*** RECORDS FOR THE TASK

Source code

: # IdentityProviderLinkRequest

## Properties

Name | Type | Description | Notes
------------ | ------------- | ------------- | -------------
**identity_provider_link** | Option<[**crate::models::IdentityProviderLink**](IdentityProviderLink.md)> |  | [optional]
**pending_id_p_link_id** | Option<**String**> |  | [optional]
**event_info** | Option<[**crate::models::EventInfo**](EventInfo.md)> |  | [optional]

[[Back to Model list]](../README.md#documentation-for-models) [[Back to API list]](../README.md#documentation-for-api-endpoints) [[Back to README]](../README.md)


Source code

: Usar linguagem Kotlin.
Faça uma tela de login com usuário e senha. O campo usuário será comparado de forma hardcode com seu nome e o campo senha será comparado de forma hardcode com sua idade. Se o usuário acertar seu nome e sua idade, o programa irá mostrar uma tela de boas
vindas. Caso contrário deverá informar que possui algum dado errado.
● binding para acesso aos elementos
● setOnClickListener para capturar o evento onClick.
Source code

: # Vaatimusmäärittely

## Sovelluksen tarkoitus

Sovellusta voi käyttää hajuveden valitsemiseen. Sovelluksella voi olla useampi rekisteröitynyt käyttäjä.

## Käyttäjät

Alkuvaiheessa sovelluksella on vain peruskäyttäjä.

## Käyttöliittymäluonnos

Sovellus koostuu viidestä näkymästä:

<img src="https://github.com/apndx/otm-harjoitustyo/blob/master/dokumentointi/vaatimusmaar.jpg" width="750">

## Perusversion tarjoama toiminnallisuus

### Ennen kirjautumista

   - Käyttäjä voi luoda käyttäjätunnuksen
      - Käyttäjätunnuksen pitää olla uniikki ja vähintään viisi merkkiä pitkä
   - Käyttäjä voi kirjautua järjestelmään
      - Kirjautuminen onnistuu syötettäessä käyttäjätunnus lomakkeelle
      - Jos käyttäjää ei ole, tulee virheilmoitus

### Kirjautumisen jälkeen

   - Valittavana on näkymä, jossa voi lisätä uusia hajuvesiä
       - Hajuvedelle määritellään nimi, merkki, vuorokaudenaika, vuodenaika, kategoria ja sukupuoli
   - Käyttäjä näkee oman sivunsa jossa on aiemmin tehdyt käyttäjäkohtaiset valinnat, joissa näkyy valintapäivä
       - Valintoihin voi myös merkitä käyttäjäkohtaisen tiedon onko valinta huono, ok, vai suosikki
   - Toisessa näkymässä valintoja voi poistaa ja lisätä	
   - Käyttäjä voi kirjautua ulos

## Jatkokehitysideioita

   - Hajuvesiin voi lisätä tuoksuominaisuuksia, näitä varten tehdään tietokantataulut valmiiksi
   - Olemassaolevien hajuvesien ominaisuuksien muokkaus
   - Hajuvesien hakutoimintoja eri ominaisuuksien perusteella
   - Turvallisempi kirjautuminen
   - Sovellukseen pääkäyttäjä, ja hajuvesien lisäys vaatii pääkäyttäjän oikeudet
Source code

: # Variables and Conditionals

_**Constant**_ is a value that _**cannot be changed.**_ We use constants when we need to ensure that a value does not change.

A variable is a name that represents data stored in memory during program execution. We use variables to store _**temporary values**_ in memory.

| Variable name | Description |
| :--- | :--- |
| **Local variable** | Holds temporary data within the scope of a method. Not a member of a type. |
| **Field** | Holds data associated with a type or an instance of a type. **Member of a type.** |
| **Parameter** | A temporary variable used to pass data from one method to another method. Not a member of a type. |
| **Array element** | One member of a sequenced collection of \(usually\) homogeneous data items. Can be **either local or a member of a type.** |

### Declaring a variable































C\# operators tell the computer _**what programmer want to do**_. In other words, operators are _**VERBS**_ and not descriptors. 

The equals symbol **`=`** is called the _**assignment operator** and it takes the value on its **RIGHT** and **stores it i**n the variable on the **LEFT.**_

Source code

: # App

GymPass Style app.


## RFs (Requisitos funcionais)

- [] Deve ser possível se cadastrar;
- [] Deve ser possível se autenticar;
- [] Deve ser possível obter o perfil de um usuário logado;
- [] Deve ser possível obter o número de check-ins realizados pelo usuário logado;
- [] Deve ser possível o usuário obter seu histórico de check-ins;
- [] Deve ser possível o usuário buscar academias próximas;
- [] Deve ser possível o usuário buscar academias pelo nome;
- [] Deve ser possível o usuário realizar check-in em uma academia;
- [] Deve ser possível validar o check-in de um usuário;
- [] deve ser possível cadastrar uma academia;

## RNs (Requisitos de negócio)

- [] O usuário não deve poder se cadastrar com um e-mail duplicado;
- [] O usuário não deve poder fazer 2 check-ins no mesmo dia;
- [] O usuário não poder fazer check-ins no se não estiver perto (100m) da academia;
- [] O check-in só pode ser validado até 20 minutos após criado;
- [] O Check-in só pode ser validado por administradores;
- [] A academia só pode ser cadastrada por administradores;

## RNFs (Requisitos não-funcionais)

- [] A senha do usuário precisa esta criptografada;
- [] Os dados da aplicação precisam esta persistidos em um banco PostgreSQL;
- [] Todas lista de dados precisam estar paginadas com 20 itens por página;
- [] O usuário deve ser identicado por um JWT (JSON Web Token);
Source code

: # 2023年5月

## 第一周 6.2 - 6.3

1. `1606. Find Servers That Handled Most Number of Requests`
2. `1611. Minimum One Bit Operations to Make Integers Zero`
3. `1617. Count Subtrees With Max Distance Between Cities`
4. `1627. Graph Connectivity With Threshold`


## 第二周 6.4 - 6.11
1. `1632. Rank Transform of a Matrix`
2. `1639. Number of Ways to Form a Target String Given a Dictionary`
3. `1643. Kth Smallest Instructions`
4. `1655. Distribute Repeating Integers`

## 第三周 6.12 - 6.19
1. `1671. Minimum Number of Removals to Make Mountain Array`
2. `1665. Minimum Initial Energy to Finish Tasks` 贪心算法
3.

******

## ACTIVITY
Reproduce, exactly as they stand in the data above, the lines from the one that holds "## Sovelluksen tarkoitus" to the one that holds "- Käyttäjä voi luoda käyttäjätunnuksen", inclusive.

## YOUR RESPONSE
## Sovelluksen tarkoitus

Sovellusta voi käyttää hajuveden valitsemiseen. Sovelluksella voi olla useampi rekisteröitynyt käyttäjä.

## Käyttäjät

Alkuvaiheessa sovelluksella on vain peruskäyttäjä.

## Käyttöliittymäluonnos

Sovellus koostuu viidestä näkymästä:

<img src="https://github.com/apndx/otm-harjoitustyo/blob/master/dokumentointi/vaatimusmaar.jpg" width="750">

## Perusversion tarjoama toiminnallisuus

### Ennen kirjautumista

   - Käyttäjä voi luoda käyttäjätunnuksen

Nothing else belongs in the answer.